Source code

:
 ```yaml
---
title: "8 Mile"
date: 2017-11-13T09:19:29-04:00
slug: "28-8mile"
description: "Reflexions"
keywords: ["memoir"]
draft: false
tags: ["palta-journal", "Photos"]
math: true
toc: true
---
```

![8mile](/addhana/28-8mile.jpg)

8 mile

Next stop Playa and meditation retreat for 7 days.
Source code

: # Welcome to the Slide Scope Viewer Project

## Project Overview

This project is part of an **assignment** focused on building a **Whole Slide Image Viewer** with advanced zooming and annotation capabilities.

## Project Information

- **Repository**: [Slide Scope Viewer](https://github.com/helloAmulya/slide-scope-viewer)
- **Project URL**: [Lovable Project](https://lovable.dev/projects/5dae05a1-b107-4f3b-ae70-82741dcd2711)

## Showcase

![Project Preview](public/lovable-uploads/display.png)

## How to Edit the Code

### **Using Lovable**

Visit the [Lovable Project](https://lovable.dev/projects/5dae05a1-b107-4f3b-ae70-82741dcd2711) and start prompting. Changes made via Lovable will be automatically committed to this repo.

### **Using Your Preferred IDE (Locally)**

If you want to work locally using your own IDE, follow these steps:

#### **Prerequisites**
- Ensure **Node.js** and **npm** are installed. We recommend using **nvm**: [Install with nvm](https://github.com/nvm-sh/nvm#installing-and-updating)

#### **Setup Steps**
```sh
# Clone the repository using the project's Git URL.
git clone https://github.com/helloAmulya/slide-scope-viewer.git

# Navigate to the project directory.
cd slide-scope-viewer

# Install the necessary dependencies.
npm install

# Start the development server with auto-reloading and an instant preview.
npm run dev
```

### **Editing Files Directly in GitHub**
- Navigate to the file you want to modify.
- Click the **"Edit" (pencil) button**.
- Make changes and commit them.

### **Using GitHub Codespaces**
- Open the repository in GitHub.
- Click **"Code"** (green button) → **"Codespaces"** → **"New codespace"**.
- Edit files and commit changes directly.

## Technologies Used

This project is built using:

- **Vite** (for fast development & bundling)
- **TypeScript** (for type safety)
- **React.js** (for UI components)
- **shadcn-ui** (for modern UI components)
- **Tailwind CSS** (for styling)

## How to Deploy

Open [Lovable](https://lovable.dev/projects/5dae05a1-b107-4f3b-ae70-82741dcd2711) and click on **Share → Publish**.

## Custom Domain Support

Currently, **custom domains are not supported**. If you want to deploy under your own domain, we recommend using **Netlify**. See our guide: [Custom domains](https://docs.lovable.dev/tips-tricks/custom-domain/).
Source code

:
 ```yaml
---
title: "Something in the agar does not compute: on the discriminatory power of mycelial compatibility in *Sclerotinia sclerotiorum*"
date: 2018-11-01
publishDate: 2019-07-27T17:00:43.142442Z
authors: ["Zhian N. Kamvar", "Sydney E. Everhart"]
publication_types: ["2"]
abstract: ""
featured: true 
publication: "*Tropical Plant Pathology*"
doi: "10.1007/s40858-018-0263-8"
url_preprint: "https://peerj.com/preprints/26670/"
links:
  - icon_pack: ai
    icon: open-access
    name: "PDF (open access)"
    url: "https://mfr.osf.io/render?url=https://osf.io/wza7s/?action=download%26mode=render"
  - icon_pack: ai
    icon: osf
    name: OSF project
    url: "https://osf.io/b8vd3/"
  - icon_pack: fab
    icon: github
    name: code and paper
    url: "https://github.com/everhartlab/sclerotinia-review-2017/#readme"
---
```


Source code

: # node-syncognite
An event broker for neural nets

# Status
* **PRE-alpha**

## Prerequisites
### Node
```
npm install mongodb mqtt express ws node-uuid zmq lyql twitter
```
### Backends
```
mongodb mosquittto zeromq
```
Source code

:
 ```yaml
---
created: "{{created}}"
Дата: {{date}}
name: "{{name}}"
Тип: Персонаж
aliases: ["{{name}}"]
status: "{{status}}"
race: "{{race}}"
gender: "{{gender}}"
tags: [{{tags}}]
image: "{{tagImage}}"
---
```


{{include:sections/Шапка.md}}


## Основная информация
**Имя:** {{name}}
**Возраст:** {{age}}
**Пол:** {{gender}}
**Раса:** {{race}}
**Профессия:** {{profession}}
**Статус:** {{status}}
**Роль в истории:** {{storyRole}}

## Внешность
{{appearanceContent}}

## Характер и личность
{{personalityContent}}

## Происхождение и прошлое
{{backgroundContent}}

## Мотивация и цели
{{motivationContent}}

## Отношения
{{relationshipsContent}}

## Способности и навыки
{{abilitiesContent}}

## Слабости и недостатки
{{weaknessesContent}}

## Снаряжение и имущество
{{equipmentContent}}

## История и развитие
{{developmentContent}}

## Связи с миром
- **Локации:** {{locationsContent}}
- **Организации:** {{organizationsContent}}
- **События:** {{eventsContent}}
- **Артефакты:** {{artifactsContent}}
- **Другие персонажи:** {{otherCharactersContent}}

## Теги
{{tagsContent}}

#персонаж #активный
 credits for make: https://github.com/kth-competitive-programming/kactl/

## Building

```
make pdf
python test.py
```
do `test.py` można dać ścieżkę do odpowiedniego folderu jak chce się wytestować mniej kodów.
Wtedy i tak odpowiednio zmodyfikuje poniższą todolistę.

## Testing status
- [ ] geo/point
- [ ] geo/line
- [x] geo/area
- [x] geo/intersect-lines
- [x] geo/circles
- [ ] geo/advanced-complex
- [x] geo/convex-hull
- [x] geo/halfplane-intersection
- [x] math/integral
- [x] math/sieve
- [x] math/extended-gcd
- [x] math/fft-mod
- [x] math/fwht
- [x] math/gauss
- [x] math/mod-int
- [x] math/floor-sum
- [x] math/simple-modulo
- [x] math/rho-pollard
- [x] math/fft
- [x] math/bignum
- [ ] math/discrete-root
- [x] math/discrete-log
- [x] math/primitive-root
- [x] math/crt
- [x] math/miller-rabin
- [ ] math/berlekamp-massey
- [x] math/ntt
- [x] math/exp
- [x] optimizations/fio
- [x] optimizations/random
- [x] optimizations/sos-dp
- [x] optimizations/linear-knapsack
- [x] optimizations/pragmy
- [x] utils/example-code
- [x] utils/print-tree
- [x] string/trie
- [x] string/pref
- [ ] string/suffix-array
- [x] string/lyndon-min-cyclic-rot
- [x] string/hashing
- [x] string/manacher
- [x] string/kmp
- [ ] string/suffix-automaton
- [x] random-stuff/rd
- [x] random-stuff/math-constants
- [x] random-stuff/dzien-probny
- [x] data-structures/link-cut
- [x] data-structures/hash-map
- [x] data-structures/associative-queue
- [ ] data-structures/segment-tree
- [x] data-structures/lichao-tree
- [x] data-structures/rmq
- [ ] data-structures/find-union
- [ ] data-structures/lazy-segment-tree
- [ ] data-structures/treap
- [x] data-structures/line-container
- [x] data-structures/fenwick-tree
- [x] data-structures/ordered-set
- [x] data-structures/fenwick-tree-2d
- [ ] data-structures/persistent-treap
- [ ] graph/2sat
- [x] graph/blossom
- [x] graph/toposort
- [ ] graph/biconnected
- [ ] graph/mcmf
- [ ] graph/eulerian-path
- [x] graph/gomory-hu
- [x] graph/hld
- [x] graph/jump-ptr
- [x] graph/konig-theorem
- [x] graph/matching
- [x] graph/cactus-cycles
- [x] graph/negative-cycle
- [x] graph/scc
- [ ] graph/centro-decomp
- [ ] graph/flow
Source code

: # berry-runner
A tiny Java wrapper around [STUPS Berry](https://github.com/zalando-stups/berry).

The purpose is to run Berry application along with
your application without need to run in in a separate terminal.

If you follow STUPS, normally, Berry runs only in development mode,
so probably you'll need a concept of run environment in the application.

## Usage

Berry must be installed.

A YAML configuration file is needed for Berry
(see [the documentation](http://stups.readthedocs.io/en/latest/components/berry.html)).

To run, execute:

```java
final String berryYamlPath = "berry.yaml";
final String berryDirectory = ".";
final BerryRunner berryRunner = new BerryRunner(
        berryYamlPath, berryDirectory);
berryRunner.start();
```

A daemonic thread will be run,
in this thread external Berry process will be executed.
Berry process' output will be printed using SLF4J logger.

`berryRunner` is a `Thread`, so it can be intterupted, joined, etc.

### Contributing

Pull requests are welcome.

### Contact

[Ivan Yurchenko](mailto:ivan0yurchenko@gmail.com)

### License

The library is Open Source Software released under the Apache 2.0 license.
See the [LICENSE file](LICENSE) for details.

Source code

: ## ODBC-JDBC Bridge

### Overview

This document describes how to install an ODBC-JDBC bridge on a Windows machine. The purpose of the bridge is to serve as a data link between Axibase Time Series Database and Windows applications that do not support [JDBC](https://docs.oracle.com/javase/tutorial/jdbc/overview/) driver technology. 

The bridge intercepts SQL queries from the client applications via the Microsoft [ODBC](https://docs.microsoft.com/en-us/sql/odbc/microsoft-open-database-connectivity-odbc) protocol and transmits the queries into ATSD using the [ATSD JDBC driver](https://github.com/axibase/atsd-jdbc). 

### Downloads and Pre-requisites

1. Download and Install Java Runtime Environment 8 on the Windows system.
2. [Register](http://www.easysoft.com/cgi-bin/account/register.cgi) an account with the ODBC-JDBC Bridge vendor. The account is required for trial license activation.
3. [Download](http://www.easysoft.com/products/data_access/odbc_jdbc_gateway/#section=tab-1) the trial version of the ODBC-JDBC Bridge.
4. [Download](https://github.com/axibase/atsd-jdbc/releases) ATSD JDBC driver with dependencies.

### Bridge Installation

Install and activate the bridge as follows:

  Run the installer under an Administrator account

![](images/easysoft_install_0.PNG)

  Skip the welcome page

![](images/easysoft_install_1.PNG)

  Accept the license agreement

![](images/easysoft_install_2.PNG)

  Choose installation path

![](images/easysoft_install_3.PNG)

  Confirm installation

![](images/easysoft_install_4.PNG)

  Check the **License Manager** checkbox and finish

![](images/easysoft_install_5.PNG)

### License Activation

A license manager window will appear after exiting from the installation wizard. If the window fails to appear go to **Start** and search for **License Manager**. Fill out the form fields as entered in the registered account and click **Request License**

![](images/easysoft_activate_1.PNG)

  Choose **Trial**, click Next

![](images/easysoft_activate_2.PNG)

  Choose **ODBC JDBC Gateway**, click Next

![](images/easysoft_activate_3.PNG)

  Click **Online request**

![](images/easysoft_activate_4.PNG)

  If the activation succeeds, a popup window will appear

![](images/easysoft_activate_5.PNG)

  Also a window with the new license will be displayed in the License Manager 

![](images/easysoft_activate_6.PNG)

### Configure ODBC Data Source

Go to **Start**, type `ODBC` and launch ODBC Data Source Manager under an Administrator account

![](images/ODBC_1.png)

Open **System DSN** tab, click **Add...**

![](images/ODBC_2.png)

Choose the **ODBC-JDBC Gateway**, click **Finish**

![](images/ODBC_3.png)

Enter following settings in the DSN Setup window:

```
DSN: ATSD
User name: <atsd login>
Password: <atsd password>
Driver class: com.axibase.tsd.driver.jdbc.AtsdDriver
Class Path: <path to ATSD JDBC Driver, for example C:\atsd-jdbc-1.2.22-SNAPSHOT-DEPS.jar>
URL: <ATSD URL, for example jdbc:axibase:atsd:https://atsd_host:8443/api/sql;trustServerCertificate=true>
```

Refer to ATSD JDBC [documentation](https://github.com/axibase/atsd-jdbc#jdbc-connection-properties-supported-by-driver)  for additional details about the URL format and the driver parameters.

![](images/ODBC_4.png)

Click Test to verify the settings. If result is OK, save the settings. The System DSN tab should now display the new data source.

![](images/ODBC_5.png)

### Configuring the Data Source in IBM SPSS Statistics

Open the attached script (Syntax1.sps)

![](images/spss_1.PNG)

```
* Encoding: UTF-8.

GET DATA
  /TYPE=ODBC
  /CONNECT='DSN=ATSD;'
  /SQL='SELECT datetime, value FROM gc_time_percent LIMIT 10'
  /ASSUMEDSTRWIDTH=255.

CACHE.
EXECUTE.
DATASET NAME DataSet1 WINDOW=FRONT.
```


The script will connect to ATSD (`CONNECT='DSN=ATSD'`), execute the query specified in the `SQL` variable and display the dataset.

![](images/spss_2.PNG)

- - -

--- EXERCISE INSTRUCTIONS ---
Pull every line containing "process" out of the data above.

--- TASK RESPONSE ---
in this thread external Berry process will be executed.
Berry process' output will be printed using SLF4J logger.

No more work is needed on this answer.